What to produce: All entries are to be repeated exactly as shown below.

Data:
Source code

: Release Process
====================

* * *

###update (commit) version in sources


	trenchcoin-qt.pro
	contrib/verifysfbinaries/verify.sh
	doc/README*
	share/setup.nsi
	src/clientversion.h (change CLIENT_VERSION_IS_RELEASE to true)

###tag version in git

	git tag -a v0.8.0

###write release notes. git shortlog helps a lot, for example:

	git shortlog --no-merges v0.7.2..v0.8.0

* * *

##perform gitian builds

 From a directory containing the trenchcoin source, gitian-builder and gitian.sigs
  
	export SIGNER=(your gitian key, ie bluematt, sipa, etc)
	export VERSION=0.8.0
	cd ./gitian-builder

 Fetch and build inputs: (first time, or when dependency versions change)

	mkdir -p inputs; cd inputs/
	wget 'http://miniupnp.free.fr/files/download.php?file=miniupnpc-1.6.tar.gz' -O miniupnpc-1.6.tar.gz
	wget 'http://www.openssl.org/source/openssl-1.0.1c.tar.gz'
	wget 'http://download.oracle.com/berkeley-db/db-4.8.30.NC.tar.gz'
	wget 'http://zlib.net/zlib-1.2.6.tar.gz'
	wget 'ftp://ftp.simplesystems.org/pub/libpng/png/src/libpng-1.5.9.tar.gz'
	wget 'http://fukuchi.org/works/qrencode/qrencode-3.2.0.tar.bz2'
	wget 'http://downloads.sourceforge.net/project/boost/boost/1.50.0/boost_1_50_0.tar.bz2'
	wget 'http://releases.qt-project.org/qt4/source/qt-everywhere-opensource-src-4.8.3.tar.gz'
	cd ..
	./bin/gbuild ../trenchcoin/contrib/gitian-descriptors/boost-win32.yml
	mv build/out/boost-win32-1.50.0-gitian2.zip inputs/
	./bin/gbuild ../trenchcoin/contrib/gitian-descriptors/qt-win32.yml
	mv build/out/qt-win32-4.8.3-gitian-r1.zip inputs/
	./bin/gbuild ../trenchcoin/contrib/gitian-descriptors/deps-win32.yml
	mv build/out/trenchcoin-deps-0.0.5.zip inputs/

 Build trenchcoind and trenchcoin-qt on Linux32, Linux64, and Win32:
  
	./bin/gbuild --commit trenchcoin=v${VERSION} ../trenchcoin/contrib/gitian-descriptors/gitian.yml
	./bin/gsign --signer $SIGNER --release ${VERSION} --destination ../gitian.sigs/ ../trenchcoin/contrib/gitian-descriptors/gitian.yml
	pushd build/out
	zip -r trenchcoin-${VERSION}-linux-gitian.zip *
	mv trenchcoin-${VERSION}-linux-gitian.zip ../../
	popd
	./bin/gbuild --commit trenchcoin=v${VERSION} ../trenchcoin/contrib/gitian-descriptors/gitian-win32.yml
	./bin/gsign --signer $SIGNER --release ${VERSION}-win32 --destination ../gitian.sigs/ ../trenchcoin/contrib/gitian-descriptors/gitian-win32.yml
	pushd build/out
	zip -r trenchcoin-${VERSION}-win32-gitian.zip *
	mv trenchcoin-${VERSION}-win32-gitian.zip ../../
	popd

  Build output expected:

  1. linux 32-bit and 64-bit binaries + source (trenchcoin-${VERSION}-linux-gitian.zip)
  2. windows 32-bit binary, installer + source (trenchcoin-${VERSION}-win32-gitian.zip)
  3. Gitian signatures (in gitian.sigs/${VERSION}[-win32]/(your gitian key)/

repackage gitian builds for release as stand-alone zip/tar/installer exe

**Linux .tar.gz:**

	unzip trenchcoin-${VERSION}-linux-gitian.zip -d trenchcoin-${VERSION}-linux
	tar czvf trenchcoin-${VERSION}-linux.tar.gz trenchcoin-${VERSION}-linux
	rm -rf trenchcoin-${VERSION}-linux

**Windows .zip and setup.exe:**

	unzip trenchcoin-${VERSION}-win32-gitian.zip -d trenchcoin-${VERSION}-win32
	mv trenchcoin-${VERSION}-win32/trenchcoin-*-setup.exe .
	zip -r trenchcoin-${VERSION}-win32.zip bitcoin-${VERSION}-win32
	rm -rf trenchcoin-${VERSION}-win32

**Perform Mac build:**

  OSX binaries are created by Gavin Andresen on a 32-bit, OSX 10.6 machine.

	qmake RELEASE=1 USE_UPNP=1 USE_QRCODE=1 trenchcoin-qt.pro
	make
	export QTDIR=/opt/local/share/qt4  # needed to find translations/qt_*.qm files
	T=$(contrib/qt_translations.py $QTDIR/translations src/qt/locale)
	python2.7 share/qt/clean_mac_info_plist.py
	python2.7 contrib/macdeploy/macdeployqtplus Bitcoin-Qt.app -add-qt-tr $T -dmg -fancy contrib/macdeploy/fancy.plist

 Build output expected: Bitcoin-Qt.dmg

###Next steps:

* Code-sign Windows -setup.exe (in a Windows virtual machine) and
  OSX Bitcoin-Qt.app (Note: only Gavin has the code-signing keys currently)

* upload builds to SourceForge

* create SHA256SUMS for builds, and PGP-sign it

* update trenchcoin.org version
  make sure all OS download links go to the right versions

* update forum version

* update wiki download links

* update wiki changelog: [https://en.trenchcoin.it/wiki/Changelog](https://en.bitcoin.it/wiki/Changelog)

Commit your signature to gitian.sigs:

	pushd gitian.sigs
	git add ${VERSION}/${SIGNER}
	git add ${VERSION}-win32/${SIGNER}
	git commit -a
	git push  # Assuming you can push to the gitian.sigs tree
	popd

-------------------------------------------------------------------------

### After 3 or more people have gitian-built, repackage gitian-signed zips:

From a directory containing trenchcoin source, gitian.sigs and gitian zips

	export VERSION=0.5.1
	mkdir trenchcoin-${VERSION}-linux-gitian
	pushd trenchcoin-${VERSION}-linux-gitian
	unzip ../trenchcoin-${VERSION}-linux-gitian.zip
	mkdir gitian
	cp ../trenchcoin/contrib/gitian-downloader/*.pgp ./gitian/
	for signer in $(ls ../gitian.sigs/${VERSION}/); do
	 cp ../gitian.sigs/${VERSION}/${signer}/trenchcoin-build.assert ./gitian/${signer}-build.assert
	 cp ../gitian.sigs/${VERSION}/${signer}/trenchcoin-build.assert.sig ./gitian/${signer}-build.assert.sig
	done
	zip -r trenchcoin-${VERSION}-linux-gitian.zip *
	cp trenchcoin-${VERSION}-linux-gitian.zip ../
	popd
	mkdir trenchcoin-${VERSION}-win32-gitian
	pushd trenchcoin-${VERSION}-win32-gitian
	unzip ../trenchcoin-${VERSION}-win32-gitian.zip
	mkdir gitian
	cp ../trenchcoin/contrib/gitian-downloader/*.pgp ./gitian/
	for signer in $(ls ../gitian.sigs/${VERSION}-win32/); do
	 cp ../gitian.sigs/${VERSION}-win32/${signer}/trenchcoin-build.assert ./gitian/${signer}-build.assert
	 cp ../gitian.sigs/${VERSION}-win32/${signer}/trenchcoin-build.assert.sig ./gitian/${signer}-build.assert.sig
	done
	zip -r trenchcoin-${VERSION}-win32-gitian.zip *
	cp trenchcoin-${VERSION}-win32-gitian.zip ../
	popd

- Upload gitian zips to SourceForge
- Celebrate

Response for this exercise:
Source code

: Release Process
====================

* * *

###update (commit) version in sources


	trenchcoin-qt.pro
	contrib/verifysfbinaries/verify.sh
	doc/README*
	share/setup.nsi
	src/clientversion.h (change CLIENT_VERSION_IS_RELEASE to true)

###tag version in git

	git tag -a v0.8.0

###write release notes. git shortlog helps a lot, for example:

	git shortlog --no-merges v0.7.2..v0.8.0

* * *

##perform gitian builds

 From a directory containing the trenchcoin source, gitian-builder and gitian.sigs
  
	export SIGNER=(your gitian key, ie bluematt, sipa, etc)
	export VERSION=0.8.0
	cd ./gitian-builder

 Fetch and build inputs: (first time, or when dependency versions change)

	mkdir -p inputs; cd inputs/
	wget 'http://miniupnp.free.fr/files/download.php?file=miniupnpc-1.6.tar.gz' -O miniupnpc-1.6.tar.gz
	wget 'http://www.openssl.org/source/openssl-1.0.1c.tar.gz'
	wget 'http://download.oracle.com/berkeley-db/db-4.8.30.NC.tar.gz'
	wget 'http://zlib.net/zlib-1.2.6.tar.gz'
	wget 'ftp://ftp.simplesystems.org/pub/libpng/png/src/libpng-1.5.9.tar.gz'
	wget 'http://fukuchi.org/works/qrencode/qrencode-3.2.0.tar.bz2'
	wget 'http://downloads.sourceforge.net/project/boost/boost/1.50.0/boost_1_50_0.tar.bz2'
	wget 'http://releases.qt-project.org/qt4/source/qt-everywhere-opensource-src-4.8.3.tar.gz'
	cd ..
	./bin/gbuild ../trenchcoin/contrib/gitian-descriptors/boost-win32.yml
	mv build/out/boost-win32-1.50.0-gitian2.zip inputs/
	./bin/gbuild ../trenchcoin/contrib/gitian-descriptors/qt-win32.yml
	mv build/out/qt-win32-4.8.3-gitian-r1.zip inputs/
	./bin/gbuild ../trenchcoin/contrib/gitian-descriptors/deps-win32.yml
	mv build/out/trenchcoin-deps-0.0.5.zip inputs/

 Build trenchcoind and trenchcoin-qt on Linux32, Linux64, and Win32:
  
	./bin/gbuild --commit trenchcoin=v${VERSION} ../trenchcoin/contrib/gitian-descriptors/gitian.yml
	./bin/gsign --signer $SIGNER --release ${VERSION} --destination ../gitian.sigs/ ../trenchcoin/contrib/gitian-descriptors/gitian.yml
	pushd build/out
	zip -r trenchcoin-${VERSION}-linux-gitian.zip *
	mv trenchcoin-${VERSION}-linux-gitian.zip ../../
	popd
	./bin/gbuild --commit trenchcoin=v${VERSION} ../trenchcoin/contrib/gitian-descriptors/gitian-win32.yml
	./bin/gsign --signer $SIGNER --release ${VERSION}-win32 --destination ../gitian.sigs/ ../trenchcoin/contrib/gitian-descriptors/gitian-win32.yml
	pushd build/out
	zip -r trenchcoin-${VERSION}-win32-gitian.zip *
	mv trenchcoin-${VERSION}-win32-gitian.zip ../../
	popd

  Build output expected:

  1. linux 32-bit and 64-bit binaries + source (trenchcoin-${VERSION}-linux-gitian.zip)
  2. windows 32-bit binary, installer + source (trenchcoin-${VERSION}-win32-gitian.zip)
  3. Gitian signatures (in gitian.sigs/${VERSION}[-win32]/(your gitian key)/

repackage gitian builds for release as stand-alone zip/tar/installer exe

**Linux .tar.gz:**

	unzip trenchcoin-${VERSION}-linux-gitian.zip -d trenchcoin-${VERSION}-linux
	tar czvf trenchcoin-${VERSION}-linux.tar.gz trenchcoin-${VERSION}-linux
	rm -rf trenchcoin-${VERSION}-linux

**Windows .zip and setup.exe:**

	unzip trenchcoin-${VERSION}-win32-gitian.zip -d trenchcoin-${VERSION}-win32
	mv trenchcoin-${VERSION}-win32/trenchcoin-*-setup.exe .
	zip -r trenchcoin-${VERSION}-win32.zip bitcoin-${VERSION}-win32
	rm -rf trenchcoin-${VERSION}-win32

**Perform Mac build:**

  OSX binaries are created by Gavin Andresen on a 32-bit, OSX 10.6 machine.

	qmake RELEASE=1 USE_UPNP=1 USE_QRCODE=1 trenchcoin-qt.pro
	make
	export QTDIR=/opt/local/share/qt4  # needed to find translations/qt_*.qm files
	T=$(contrib/qt_translations.py $QTDIR/translations src/qt/locale)
	python2.7 share/qt/clean_mac_info_plist.py
	python2.7 contrib/macdeploy/macdeployqtplus Bitcoin-Qt.app -add-qt-tr $T -dmg -fancy contrib/macdeploy/fancy.plist

 Build output expected: Bitcoin-Qt.dmg

###Next steps:

* Code-sign Windows -setup.exe (in a Windows virtual machine) and
  OSX Bitcoin-Qt.app (Note: only Gavin has the code-signing keys currently)

* upload builds to SourceForge

* create SHA256SUMS for builds, and PGP-sign it

* update trenchcoin.org version
  make sure all OS download links go to the right versions

* update forum version

* update wiki download links

* update wiki changelog: [https://en.trenchcoin.it/wiki/Changelog](https://en.bitcoin.it/wiki/Changelog)

Commit your signature to gitian.sigs:

	pushd gitian.sigs
	git add ${VERSION}/${SIGNER}
	git add ${VERSION}-win32/${SIGNER}
	git commit -a
	git push  # Assuming you can push to the gitian.sigs tree
	popd

-------------------------------------------------------------------------

### After 3 or more people have gitian-built, repackage gitian-signed zips:

From a directory containing trenchcoin source, gitian.sigs and gitian zips

	export VERSION=0.5.1
	mkdir trenchcoin-${VERSION}-linux-gitian
	pushd trenchcoin-${VERSION}-linux-gitian
	unzip ../trenchcoin-${VERSION}-linux-gitian.zip
	mkdir gitian
	cp ../trenchcoin/contrib/gitian-downloader/*.pgp ./gitian/
	for signer in $(ls ../gitian.sigs/${VERSION}/); do
	 cp ../gitian.sigs/${VERSION}/${signer}/trenchcoin-build.assert ./gitian/${signer}-build.assert
	 cp ../gitian.sigs/${VERSION}/${signer}/trenchcoin-build.assert.sig ./gitian/${signer}-build.assert.sig
	done
	zip -r trenchcoin-${VERSION}-linux-gitian.zip *
	cp trenchcoin-${VERSION}-linux-gitian.zip ../
	popd
	mkdir trenchcoin-${VERSION}-win32-gitian
	pushd trenchcoin-${VERSION}-win32-gitian
	unzip ../trenchcoin-${VERSION}-win32-gitian.zip
	mkdir gitian
	cp ../trenchcoin/contrib/gitian-downloader/*.pgp ./gitian/
	for signer in $(ls ../gitian.sigs/${VERSION}-win32/); do
	 cp ../gitian.sigs/${VERSION}-win32/${signer}/trenchcoin-build.assert ./gitian/${signer}-build.assert
	 cp ../gitian.sigs/${VERSION}-win32/${signer}/trenchcoin-build.assert.sig ./gitian/${signer}-build.assert.sig
	done
	zip -r trenchcoin-${VERSION}-win32-gitian.zip *
	cp trenchcoin-${VERSION}-win32-gitian.zip ../
	popd

- Upload gitian zips to SourceForge
- Celebrate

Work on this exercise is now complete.